Орех считал, что он давно уже вырос из вторых ролей, и если бы обстоятельства сложились удачно, то он сумел бы заменить не только смотрящего региона, но даже и самого Варяга.

Он ревниво относился к вниманию, которое зэки оказывали смотрящему России, с досадой думая о том, что если так пойдет и дальше, то все скоро забудут, что он направлен в эту колонию по решению сходняка. Обидно было то, что осужденные в обход Ореха обращались к Варягу по поводу спорных вопросов и он, не оглядываясь на смотрящего колонии, выполнял роль третейского судьи.

На прошлой неделе Ореху передали маляву из СИЗО. В ней сообщалось о том, что один петух, скрыв масть, умудрился запомоить целую хату, и теперь обиженные взывали к его милости, чтобы он своим решением снял с них позорное пятно. Среди запомоенных был вор Лука, которого Орех знал по «золотым» делам. Помнится, он тогда даже хотел его уничтожить, но Лука неожиданно исчез. Что ж, может быть, и хорошо, что так получилось, — роль запомоенного очень подойдет к его роже.

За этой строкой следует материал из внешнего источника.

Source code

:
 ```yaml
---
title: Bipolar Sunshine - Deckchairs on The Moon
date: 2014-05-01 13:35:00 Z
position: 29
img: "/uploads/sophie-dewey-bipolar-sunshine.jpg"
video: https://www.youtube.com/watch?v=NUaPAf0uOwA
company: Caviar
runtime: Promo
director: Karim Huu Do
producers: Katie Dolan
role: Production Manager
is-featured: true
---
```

С ответом Орех затягивать не стал и уже к обеду отправил в СИЗО маляву: «Вот что я вам хочу сказать: настоящие бродяги должны видеть опущенного издалека, а если вы не разглядели в нем пидора, так это ваша вина. Не мне учить вас — сначала вы должны были узнать, где он сидел, с кем кантовался, под какой статьей ходил, какой масти, а только после этого предложить кружку с чифирем. Каждый из вас пропарился по нескольку лет, а потому мне не нужно втолковывать вам, что запомоенным считается всякий, кто хоть однажды прикоснулся к опущенному. Не я создавал наши законы, не мне их разрушать».

Глава 20 РАЗГОВОР ПАХАНОВ

Орех явился в карантинный барак в сопровождении четырех «гладиаторов», на лицах которых отражалась решимость и готовность к действиям. Они напоминали свирепых бультерьеров, способных разорвать на части всякого, на кого укажет царственный перст их повелителя. Для них не существовало никаких авторитетов, кроме Мишки Орешина, а о Варяге они наслышаны не были.

Локалка охранялась солдатами из спецподразделения ФСБ, и своим внезапным появлением Орех давал понять, что его слово в колонии значит куда больше, чем авторитет пришлого смотрящего.

Зэки при появлении Ореха поспешно расступились. Всем еще был памятен случай, произошедший две недели назад: смотрящий колонии повелел опустить двух мужиков за то, что те посмели разговаривать с ним в пренебрежительном тоне. Сначала он влепил каждому из них по оплеухе, а потом отдал в пользование своим быкам.

Орех ступал по бараку уверенно, прекрасно зная, в какой стороне находится биндюга Варяга. У самой каморки он остановился — двое блатных встали на его пути и хмуро поинтересовались:

— Почему ты не здороваешься, Орех? В чужую хату вошел, а пидорку с головы не сбрасываешь?